## [Stored data]
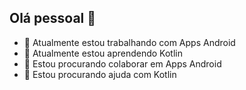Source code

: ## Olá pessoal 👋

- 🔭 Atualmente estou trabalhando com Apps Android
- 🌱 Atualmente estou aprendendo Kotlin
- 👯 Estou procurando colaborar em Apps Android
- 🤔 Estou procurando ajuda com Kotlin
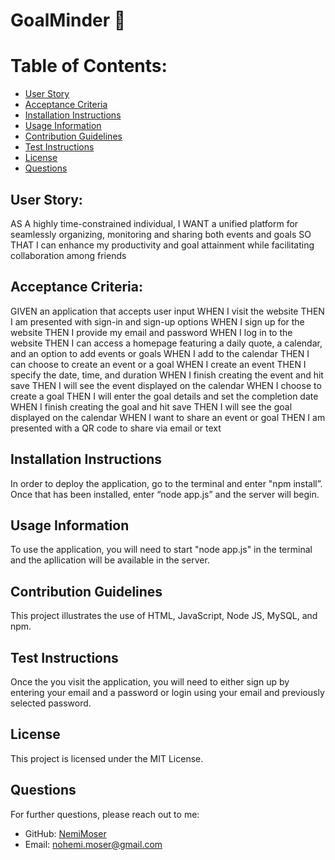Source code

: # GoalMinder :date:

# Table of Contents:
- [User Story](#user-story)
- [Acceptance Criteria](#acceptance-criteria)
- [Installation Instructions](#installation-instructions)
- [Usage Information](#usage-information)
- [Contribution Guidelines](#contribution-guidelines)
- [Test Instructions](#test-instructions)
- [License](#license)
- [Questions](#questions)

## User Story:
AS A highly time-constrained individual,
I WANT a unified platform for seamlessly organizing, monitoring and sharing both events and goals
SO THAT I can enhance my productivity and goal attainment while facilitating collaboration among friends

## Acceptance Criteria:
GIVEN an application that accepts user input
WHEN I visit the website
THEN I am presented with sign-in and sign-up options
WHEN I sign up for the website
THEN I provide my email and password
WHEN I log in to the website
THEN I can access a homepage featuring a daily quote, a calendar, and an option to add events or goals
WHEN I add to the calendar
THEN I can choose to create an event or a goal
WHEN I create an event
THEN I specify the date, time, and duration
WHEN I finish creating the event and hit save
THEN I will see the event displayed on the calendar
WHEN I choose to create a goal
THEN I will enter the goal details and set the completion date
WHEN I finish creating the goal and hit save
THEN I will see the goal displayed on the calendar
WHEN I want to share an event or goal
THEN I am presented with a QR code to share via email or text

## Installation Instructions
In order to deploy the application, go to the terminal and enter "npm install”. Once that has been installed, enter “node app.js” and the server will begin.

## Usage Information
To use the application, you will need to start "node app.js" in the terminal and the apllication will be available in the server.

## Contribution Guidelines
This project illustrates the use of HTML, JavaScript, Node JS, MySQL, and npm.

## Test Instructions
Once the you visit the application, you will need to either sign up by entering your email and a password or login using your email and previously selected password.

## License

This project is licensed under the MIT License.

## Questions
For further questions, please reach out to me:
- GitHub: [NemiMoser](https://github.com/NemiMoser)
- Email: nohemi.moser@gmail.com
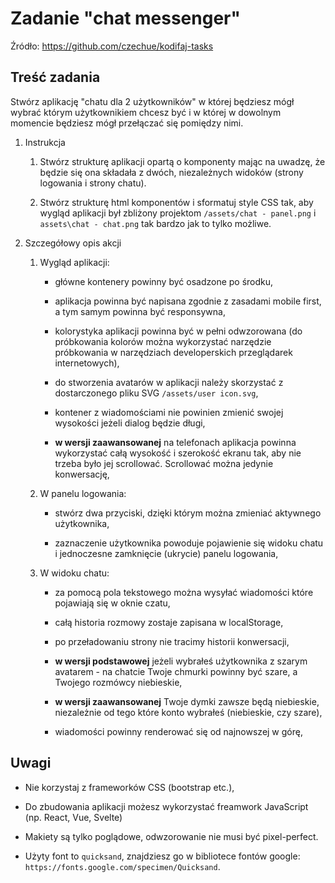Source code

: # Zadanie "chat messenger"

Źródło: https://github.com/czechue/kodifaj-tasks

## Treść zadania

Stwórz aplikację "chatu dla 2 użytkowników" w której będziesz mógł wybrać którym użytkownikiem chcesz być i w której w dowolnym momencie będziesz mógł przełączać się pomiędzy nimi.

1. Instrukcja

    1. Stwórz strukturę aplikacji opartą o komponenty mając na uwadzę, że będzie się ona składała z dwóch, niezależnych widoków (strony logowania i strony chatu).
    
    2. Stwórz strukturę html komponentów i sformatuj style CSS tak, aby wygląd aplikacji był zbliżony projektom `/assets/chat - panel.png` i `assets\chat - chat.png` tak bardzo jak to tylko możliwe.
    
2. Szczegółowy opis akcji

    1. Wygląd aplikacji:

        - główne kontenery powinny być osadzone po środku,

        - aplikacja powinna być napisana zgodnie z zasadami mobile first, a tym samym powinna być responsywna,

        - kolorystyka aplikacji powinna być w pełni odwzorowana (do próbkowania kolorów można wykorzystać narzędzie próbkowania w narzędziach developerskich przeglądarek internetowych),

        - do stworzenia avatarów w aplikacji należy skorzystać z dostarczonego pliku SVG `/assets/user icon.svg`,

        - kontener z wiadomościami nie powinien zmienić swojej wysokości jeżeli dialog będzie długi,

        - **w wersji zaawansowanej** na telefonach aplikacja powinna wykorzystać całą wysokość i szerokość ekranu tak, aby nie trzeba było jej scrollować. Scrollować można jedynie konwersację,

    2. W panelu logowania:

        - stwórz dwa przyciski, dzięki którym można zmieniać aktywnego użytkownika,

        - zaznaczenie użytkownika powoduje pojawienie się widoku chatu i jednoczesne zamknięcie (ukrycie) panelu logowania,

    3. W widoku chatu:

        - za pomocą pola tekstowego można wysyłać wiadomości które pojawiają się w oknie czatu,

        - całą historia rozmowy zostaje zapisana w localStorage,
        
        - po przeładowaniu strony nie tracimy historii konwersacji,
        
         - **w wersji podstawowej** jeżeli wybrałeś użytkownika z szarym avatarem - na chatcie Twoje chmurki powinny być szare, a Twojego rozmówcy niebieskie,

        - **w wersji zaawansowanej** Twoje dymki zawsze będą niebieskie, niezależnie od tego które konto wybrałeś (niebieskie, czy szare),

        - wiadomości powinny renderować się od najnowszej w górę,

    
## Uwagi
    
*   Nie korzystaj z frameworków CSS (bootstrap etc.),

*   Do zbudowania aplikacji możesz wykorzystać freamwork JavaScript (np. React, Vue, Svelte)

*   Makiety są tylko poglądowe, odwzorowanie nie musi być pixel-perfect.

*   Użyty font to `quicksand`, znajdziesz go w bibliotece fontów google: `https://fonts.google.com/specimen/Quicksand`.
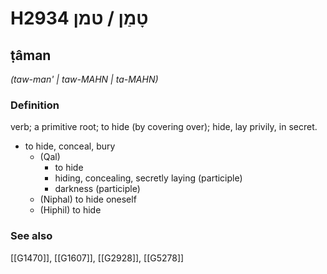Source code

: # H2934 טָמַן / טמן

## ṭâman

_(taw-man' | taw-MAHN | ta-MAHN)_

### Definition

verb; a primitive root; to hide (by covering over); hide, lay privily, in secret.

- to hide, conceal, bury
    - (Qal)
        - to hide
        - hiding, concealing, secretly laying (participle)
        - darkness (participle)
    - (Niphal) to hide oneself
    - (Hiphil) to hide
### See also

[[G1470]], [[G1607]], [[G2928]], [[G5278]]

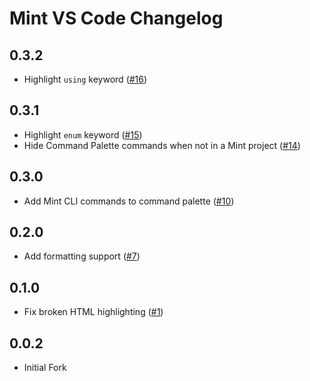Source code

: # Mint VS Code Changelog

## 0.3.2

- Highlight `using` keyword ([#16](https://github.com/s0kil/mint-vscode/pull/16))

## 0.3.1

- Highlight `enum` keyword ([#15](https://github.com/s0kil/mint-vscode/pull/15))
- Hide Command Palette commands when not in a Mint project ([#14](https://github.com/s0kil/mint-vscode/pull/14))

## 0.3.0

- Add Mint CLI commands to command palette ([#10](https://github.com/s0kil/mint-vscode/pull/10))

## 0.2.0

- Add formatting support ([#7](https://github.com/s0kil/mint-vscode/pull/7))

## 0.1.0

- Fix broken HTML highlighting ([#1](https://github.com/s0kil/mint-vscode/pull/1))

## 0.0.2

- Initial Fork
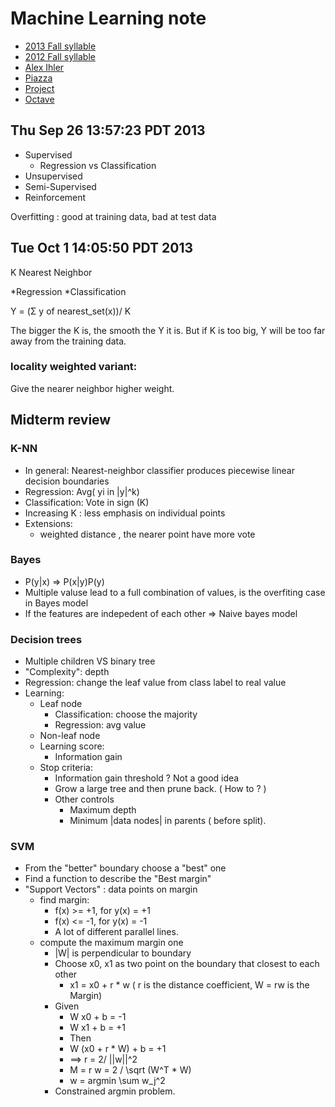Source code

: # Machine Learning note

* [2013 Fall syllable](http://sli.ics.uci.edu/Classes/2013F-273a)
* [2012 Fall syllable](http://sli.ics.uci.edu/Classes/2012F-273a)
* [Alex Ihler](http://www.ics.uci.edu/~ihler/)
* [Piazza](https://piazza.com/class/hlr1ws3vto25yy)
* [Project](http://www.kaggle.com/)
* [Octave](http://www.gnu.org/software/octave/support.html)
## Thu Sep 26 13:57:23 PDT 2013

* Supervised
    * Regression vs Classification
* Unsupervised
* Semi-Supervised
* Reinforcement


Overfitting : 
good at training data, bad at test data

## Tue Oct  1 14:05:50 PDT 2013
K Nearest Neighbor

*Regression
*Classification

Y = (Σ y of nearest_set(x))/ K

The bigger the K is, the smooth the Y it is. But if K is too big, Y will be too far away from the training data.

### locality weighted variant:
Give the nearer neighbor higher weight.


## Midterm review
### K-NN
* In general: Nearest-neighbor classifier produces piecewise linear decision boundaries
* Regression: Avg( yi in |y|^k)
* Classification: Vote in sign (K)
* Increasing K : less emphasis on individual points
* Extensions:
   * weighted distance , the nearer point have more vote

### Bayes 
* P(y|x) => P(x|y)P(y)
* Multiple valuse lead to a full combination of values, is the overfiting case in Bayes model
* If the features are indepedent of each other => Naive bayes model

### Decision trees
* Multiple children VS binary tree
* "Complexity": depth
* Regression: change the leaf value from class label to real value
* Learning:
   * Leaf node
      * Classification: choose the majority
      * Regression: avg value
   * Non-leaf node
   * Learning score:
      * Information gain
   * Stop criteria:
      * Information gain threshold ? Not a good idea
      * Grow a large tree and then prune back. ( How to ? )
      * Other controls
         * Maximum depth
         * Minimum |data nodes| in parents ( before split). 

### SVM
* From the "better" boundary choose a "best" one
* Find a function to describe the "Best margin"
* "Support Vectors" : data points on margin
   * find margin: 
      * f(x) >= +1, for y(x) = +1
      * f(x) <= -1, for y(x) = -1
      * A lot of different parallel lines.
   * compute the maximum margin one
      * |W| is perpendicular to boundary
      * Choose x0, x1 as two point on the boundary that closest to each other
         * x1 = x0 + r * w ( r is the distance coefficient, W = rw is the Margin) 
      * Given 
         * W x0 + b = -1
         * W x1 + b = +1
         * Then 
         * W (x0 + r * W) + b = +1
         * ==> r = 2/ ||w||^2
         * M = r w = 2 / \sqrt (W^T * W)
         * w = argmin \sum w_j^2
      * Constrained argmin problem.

## [PROBLEM DETAILS]
Transcribe exactly the lines from the one containing "2 / \sqrt (W^T * W)" through the end of the records, both included, and nothing else.

## [EXERCISE OUTPUT]
         * M = r w = 2 / \sqrt (W^T * W)
         * w = argmin \sum w_j^2
      * Constrained argmin problem.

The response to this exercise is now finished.